You are viewing a plain text version of this content. The canonical link for it is here.
Posted to issues@spark.apache.org by "Sean Owen (JIRA)" <ji...@apache.org> on 2019/02/03 14:48:00 UTC
[jira] [Assigned] (SPARK-26751) HiveSessionImpl might have memory
leak since Operation do not close properly
[ https://issues.apache.org/jira/browse/SPARK-26751?page=com.atlassian.jira.plugin.system.issuetabpanels:all-tabpanel ]
Sean Owen reassigned SPARK-26751:
---------------------------------
Assignee: zhoukang
> HiveSessionImpl might have memory leak since Operation do not close properly
> ----------------------------------------------------------------------------
>
> Key: SPARK-26751
> URL: https://issues.apache.org/jira/browse/SPARK-26751
> Project: Spark
> Issue Type: Bug
> Components: SQL
> Affects Versions: 2.4.0
> Reporter: zhoukang
> Assignee: zhoukang
> Priority: Major
> Attachments: 26751.png
>
>
> When we run in background and we get exception which is not HiveSQLException,
> we may encounter memory leak since handleToOperation will not removed correctly.
> The reason is below:
> 1. when calling operation.run we throw an exception which is not HiveSQLException
> 2. then opHandleSet will not add the opHandle, and operationManager.closeOperation(opHandle); will not be called
> {code:java}
> private OperationHandle executeStatementInternal(String statement, Map<String, String> confOverlay, boolean runAsync) throws HiveSQLException {
> this.acquire(true);
> OperationManager operationManager = this.getOperationManager();
> ExecuteStatementOperation operation = operationManager.newExecuteStatementOperation(this.getSession(), statement, confOverlay, runAsync);
> OperationHandle opHandle = operation.getHandle();
> OperationHandle e;
> try {
> operation.run();
> this.opHandleSet.add(opHandle);
> e = opHandle;
> } catch (HiveSQLException var11) {
> operationManager.closeOperation(opHandle);
> throw var11;
> } finally {
> this.release(true);
> }
> return e;
> }
> try {
> // This submit blocks if no background threads are available to run this operation
> val backgroundHandle =
> parentSession.getSessionManager().submitBackgroundOperation(backgroundOperation)

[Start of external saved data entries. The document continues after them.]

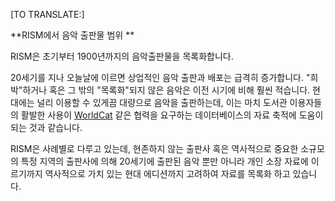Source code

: [TO TRANSLATE:]

**RISM에서 음악 출판물 범위 **

RISM은 초기부터 1900년까지의 음악출판물을 목록화합니다.

20세기를 지나 오늘날에 이르면 상업적인 음악 출판과 배포는 급격히 증가합니다. "희박"하거나 혹은 그 밖의 "목록화"되지 않은 음악은 이전 시기에 비해 훨씬 적습니다. 현대에는 널리 이용할 수 있게끔 대량으로 음악을 출판하는데, 이는 마치 도서관 이용자들의 활발한 사용이 [WorldCat](http://www.worldcat.org/) 같은 협력을 요구하는 데이터베이스의 자료 축적에 도움이 되는 것과 같습니다.

RISM은 사례별로 다루고 있는데, 현존하지 않는 출판사 혹은 역사적으로 중요한 소규모의 특정 지역의 출판사에 의해 20세기에 출판된 음악 뿐만 아니라 개인 소장 자료에 이르기까지 역사적으로 가치 있는 현대 에디션까지 고려하여 자료를 목록화 하고 있습니다.
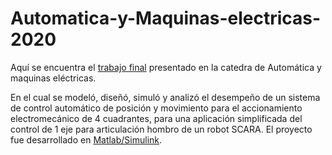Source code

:# Automatica-y-Maquinas-electricas-2020

Aquí se encuentra el [trabajo final]( https://github.com/agusc4/Automatica-y-Maquinas-electricas-2020/blob/main/informe%20final%20AyME.pdf) presentado en la catedra de Automática y maquinas eléctricas.

En el cual se modeló, diseñó, simuló y analizó el desempeño de un sistema de control automático de posición y movimiento para el accionamiento electromecánico de 4 cuadrantes, para una aplicación simplificada del control de 1 eje para articulación hombro de un robot SCARA.
El proyecto fue desarrollado en [Matlab/Simulink]( https://github.com/agusc4/Automatica-y-Maquinas-electricas-2020/tree/main/Matlab). 

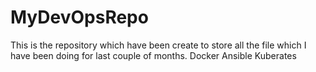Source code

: # MyDevOpsRepo
This is the repository which have been create to store all the file which I have been doing for last couple of months.
Docker
Ansible
Kuberates
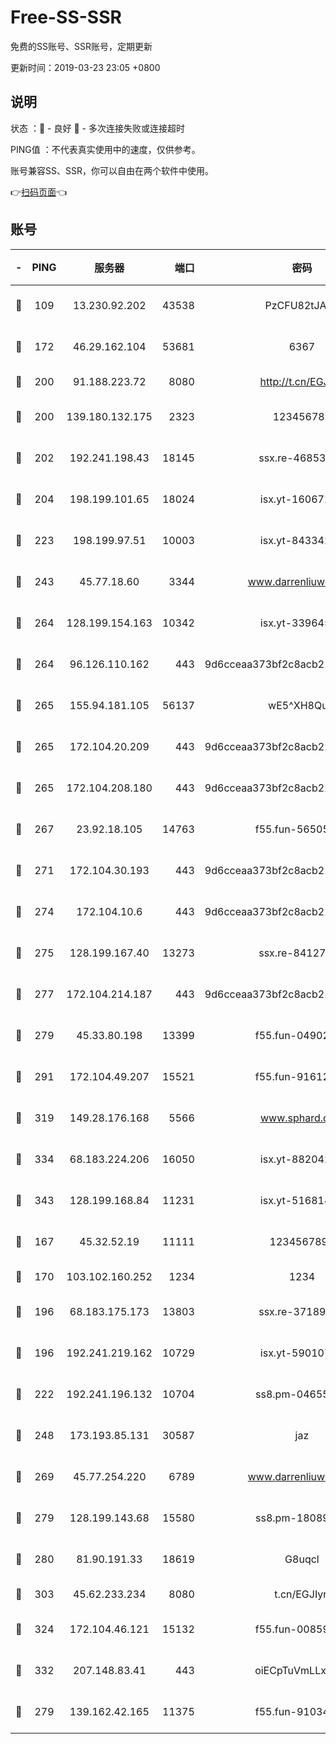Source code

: # Free-SS-SSR

免费的SS账号、SSR账号，定期更新

更新时间：2019-03-23 23:05 +0800

## 说明

状态     ：🙂 - 良好 🙁 - 多次连接失败或连接超时

PING值   ：不代表真实使用中的速度，仅供参考。

账号兼容SS、SSR，你可以自由在两个软件中使用。

👉[扫码页面](https://liesauer.github.io/Free-SS-SSR/)👈

## 账号

|-|PING|服务器|端口|密码|加密方式|区域|
|:----:|:----:|:-----:|-----:|:----:|:----:|:----:|
|🙂|109|13.230.92.202|43538|PzCFU82tJAdZ|aes-256-cfb|JP|
|🙂|172|46.29.162.104|53681|6367|aes-128-ctr|RU|
|🙂|200|91.188.223.72|8080|http://t.cn/EGJIyrl|rc4-md5|RU|
|🙂|200|139.180.132.175|2323|123456789|aes-256-cfb|SG|
|🙂|202|192.241.198.43|18145|ssx.re-46853856|aes-256-cfb|US|
|🙂|204|198.199.101.65|18024|isx.yt-16067242|aes-256-cfb|US|
|🙂|223|198.199.97.51|10003|isx.yt-84334223|aes-256-cfb|US|
|🙂|243|45.77.18.60|3344|www.darrenliuwei.com|aes-256-cfb|JP|
|🙂|264|128.199.154.163|10342|isx.yt-33964532|aes-256-cfb|SG|
|🙂|264|96.126.110.162|443|9d6cceaa373bf2c8acb22e60b6a58be6|aes-256-cfb|US|
|🙂|265|155.94.181.105|56137|wE5^XH8Quw|aes-256-cfb|US|
|🙂|265|172.104.20.209|443|9d6cceaa373bf2c8acb22e60b6a58be6|aes-256-cfb|US|
|🙂|265|172.104.208.180|443|9d6cceaa373bf2c8acb22e60b6a58be6|aes-256-cfb|US|
|🙂|267|23.92.18.105|14763|f55.fun-56505886|aes-256-cfb|US|
|🙂|271|172.104.30.193|443|9d6cceaa373bf2c8acb22e60b6a58be6|aes-256-cfb|US|
|🙂|274|172.104.10.6|443|9d6cceaa373bf2c8acb22e60b6a58be6|aes-256-cfb|US|
|🙂|275|128.199.167.40|13273|ssx.re-84127043|aes-256-cfb|SG|
|🙂|277|172.104.214.187|443|9d6cceaa373bf2c8acb22e60b6a58be6|aes-256-cfb|US|
|🙂|279|45.33.80.198|13399|f55.fun-04902399|aes-256-cfb|US|
|🙂|291|172.104.49.207|15521|f55.fun-91612366|aes-256-cfb|SG|
|🙂|319|149.28.176.168|5566|www.sphard.com|aes-256-cfb|AU|
|🙂|334|68.183.224.206|16050|isx.yt-88204279|aes-256-cfb|SG|
|🙂|343|128.199.168.84|11231|isx.yt-51681488|aes-256-cfb|SG|
|🙂|167|45.32.52.19|11111|1234567890|aes-256-cfb|JP|
|🙂|170|103.102.160.252|1234|1234|rc4-md5|JP|
|🙂|196|68.183.175.173|13803|ssx.re-37189274|aes-256-cfb|US|
|🙂|196|192.241.219.162|10729|isx.yt-59010753|aes-256-cfb|US|
|🙂|222|192.241.196.132|10704|ss8.pm-04655152|aes-256-cfb|US|
|🙂|248|173.193.85.131|30587|jaz|aes-256-cfb|US|
|🙂|269|45.77.254.220|6789|www.darrenliuwei.com|aes-256-cfb|SG|
|🙂|279|128.199.143.68|15580|ss8.pm-18089615|aes-256-cfb|SG|
|🙂|280|81.90.191.33|18619|G8uqcl|aes-256-cfb|US|
|🙂|303|45.62.233.234|8080|t.cn/EGJIyrl|rc4-md5|CA|
|🙂|324|172.104.46.121|15132|f55.fun-00859364|aes-256-cfb|SG|
|🙂|332|207.148.83.41|443|oiECpTuVmLLxk4Ts|aes-256-cfb|AU|
|🙁|279|139.162.42.165|11375|f55.fun-91034656|aes-256-cfb|SG|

> setBackgroundHandle(backgroundHandle)
> } catch {
> case rejected: RejectedExecutionException =>
> setState(OperationState.ERROR)
> throw new HiveSQLException("The background threadpool cannot accept" +
> " new task for execution, please retry the operation", rejected)
> case NonFatal(e) =>
> logError(s"Error executing query in background", e)
> setState(OperationState.ERROR)
> throw e
> }
> }
> {code}
> 3. when we close the session we will also call operationManager.closeOperation(opHandle),since we did not add this opHandle into the opHandleSet.
> {code}
> public void close() throws HiveSQLException {
> try {
> this.acquire(true);
> Iterator ioe = this.opHandleSet.iterator();
> while(ioe.hasNext()) {
> OperationHandle opHandle = (OperationHandle)ioe.next();
> this.operationManager.closeOperation(opHandle);
> }
> this.opHandleSet.clear();
> this.cleanupSessionLogDir();
> this.cleanupPipeoutFile();
> HiveHistory ioe1 = this.sessionState.getHiveHistory();
> if(null != ioe1) {
> ioe1.closeStream();
> }
> try {
> this.sessionState.close();
> } finally {
> this.sessionState = null;
> }
> } catch (IOException var17) {
> throw new HiveSQLException("Failure to close", var17);
> } finally {
> if(this.sessionState != null) {
> try {
> this.sessionState.close();
> } catch (Throwable var15) {
> LOG.warn("Error closing session", var15);
> }
> this.sessionState = null;
> }
> this.release(true);
> }
> }
> {code}
> 4. however, the opHandle will added into handleToOperation for each statement
> {code}
> val handleToOperation = ReflectionUtils
> .getSuperField[JMap[OperationHandle, Operation]](this, "handleToOperation")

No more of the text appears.